WHAT NEEDS TO BE DONE: Exactly as written, output each of the entries below.
BEGIN ENTRIES SHOWN
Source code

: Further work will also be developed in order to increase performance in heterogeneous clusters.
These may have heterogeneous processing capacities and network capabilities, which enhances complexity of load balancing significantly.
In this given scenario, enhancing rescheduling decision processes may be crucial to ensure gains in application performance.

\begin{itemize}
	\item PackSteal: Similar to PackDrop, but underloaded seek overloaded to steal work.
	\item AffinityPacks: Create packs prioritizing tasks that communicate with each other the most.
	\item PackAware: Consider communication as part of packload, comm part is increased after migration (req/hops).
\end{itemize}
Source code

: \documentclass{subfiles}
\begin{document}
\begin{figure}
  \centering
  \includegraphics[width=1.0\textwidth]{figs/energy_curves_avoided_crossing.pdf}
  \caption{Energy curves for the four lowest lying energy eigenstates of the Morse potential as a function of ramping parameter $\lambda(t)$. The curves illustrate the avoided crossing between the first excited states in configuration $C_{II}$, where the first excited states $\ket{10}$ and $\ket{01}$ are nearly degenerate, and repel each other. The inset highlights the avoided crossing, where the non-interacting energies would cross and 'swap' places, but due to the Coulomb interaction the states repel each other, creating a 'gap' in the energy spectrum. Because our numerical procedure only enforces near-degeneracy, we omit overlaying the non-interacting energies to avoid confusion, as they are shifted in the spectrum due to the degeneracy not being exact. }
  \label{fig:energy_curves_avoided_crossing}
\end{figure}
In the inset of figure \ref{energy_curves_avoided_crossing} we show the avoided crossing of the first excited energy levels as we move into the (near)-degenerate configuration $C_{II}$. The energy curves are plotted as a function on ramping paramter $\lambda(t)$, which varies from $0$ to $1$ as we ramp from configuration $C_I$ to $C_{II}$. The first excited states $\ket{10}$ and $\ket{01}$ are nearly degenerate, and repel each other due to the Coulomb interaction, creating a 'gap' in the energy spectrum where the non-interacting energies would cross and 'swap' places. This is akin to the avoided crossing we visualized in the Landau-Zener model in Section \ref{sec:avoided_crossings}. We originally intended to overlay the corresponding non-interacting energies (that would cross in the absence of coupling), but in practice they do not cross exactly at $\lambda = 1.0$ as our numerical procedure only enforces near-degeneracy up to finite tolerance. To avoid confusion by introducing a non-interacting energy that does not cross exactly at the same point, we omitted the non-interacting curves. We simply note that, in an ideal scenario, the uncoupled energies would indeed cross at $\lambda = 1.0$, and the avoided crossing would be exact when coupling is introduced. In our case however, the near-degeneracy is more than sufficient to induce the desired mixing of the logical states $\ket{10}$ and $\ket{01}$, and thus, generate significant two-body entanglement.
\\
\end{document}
END ENTRIES SHOWN
SOLVED EXERCISE:
Source code

: Further work will also be developed in order to increase performance in heterogeneous clusters.
These may have heterogeneous processing capacities and network capabilities, which enhances complexity of load balancing significantly.
In this given scenario, enhancing rescheduling decision processes may be crucial to ensure gains in application performance.

\begin{itemize}
	\item PackSteal: Similar to PackDrop, but underloaded seek overloaded to steal work.
	\item AffinityPacks: Create packs prioritizing tasks that communicate with each other the most.
	\item PackAware: Consider communication as part of packload, comm part is increased after migration (req/hops).
\end{itemize}
Source code

: \documentclass{subfiles}
\begin{document}
\begin{figure}
  \centering
  \includegraphics[width=1.0\textwidth]{figs/energy_curves_avoided_crossing.pdf}
  \caption{Energy curves for the four lowest lying energy eigenstates of the Morse potential as a function of ramping parameter $\lambda(t)$. The curves illustrate the avoided crossing between the first excited states in configuration $C_{II}$, where the first excited states $\ket{10}$ and $\ket{01}$ are nearly degenerate, and repel each other. The inset highlights the avoided crossing, where the non-interacting energies would cross and 'swap' places, but due to the Coulomb interaction the states repel each other, creating a 'gap' in the energy spectrum. Because our numerical procedure only enforces near-degeneracy, we omit overlaying the non-interacting energies to avoid confusion, as they are shifted in the spectrum due to the degeneracy not being exact. }
  \label{fig:energy_curves_avoided_crossing}
\end{figure}
In the inset of figure \ref{energy_curves_avoided_crossing} we show the avoided crossing of the first excited energy levels as we move into the (near)-degenerate configuration $C_{II}$. The energy curves are plotted as a function on ramping paramter $\lambda(t)$, which varies from $0$ to $1$ as we ramp from configuration $C_I$ to $C_{II}$. The first excited states $\ket{10}$ and $\ket{01}$ are nearly degenerate, and repel each other due to the Coulomb interaction, creating a 'gap' in the energy spectrum where the non-interacting energies would cross and 'swap' places. This is akin to the avoided crossing we visualized in the Landau-Zener model in Section \ref{sec:avoided_crossings}. We originally intended to overlay the corresponding non-interacting energies (that would cross in the absence of coupling), but in practice they do not cross exactly at $\lambda = 1.0$ as our numerical procedure only enforces near-degeneracy up to finite tolerance. To avoid confusion by introducing a non-interacting energy that does not cross exactly at the same point, we omitted the non-interacting curves. We simply note that, in an ideal scenario, the uncoupled energies would indeed cross at $\lambda = 1.0$, and the avoided crossing would be exact when coupling is introduced. In our case however, the near-degeneracy is more than sufficient to induce the desired mixing of the logical states $\ket{10}$ and $\ket{01}$, and thus, generate significant two-body entanglement.
\\
\end{document}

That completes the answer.